:: EXERCISE INPUT ::
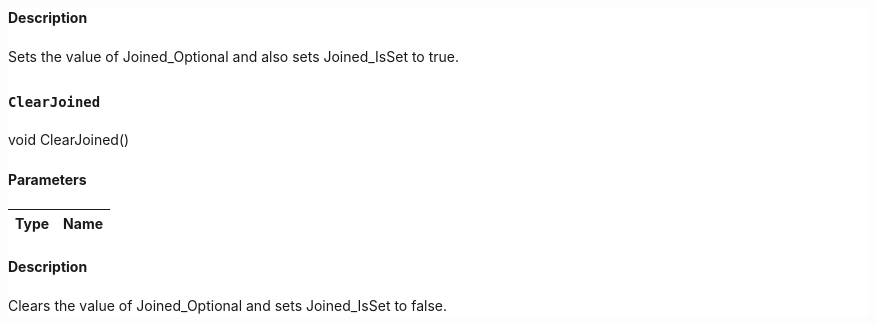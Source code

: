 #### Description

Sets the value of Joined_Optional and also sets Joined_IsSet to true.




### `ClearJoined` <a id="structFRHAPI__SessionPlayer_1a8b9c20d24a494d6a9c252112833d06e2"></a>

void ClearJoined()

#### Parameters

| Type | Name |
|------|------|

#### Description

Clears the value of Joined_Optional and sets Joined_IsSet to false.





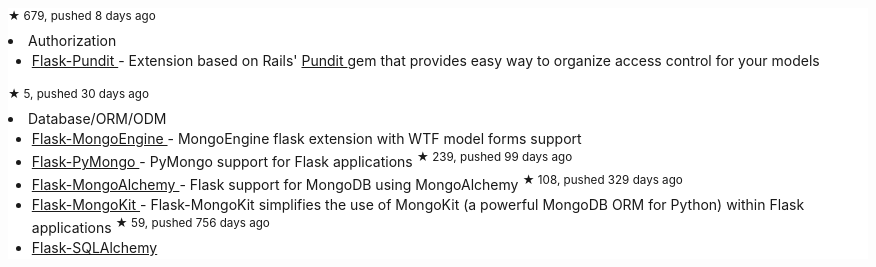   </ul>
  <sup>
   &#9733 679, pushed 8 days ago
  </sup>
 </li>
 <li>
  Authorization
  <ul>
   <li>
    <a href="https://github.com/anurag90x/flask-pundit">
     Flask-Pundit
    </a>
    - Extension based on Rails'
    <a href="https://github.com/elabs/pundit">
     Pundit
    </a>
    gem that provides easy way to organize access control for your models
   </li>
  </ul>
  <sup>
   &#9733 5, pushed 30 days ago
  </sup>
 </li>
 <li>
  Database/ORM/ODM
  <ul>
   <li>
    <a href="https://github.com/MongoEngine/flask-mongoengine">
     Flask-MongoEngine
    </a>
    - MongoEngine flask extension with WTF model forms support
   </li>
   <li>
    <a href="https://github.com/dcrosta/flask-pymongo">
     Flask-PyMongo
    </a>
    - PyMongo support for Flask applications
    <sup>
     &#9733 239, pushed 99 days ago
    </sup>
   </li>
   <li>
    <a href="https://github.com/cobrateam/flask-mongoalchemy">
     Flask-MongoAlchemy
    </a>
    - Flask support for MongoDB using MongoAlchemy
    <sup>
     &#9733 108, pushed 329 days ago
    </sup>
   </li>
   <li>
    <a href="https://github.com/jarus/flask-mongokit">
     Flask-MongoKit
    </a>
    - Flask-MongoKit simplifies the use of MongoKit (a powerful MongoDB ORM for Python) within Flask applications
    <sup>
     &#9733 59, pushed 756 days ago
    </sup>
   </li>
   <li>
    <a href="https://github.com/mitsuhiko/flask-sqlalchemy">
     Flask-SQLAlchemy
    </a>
:::
▶ ABOUT THIS EXERCISE: Output all of the listing above, exactly as given, but without its pictures.

▶ WRITTEN RESPONSE:
Source code

: #### Description

Sets the value of Joined_Optional and also sets Joined_IsSet to true.




### `ClearJoined` <a id="structFRHAPI__SessionPlayer_1a8b9c20d24a494d6a9c252112833d06e2"></a>

void ClearJoined()

#### Parameters

| Type | Name |
|------|------|

#### Description

Clears the value of Joined_Optional and sets Joined_IsSet to false.





   </ul>
  <sup>
   &#9733 679, pushed 8 days ago
  </sup>
 </li>
 <li>
  Authorization
  <ul>
   <li>
    <a href="https://github.com/anurag90x/flask-pundit">
     Flask-Pundit
    </a>
    - Extension based on Rails'
    <a href="https://github.com/elabs/pundit">
     Pundit
    </a>
    gem that provides easy way to organize access control for your models
   </li>
  </ul>
  <sup>
   &#9733 5, pushed 30 days ago
  </sup>
 </li>
 <li>
  Database/ORM/ODM
  <ul>
   <li>
    <a href="https://github.com/MongoEngine/flask-mongoengine">
     Flask-MongoEngine
    </a>
    - MongoEngine flask extension with WTF model forms support
   </li>
   <li>
    <a href="https://github.com/dcrosta/flask-pymongo">
     Flask-PyMongo
    </a>
    - PyMongo support for Flask applications
    <sup>
     &#9733 239, pushed 99 days ago
    </sup>
   </li>
   <li>
    <a href="https://github.com/cobrateam/flask-mongoalchemy">
     Flask-MongoAlchemy
    </a>
    - Flask support for MongoDB using MongoAlchemy
    <sup>
     &#9733 108, pushed 329 days ago
    </sup>
   </li>
   <li>
    <a href="https://github.com/jarus/flask-mongokit">
     Flask-MongoKit
    </a>
    - Flask-MongoKit simplifies the use of MongoKit (a powerful MongoDB ORM for Python) within Flask applications
    <sup>
     &#9733 59, pushed 756 days ago
    </sup>
   </li>
   <li>
    <a href="https://github.com/mitsuhiko/flask-sqlalchemy">
     Flask-SQLAlchemy
    </a>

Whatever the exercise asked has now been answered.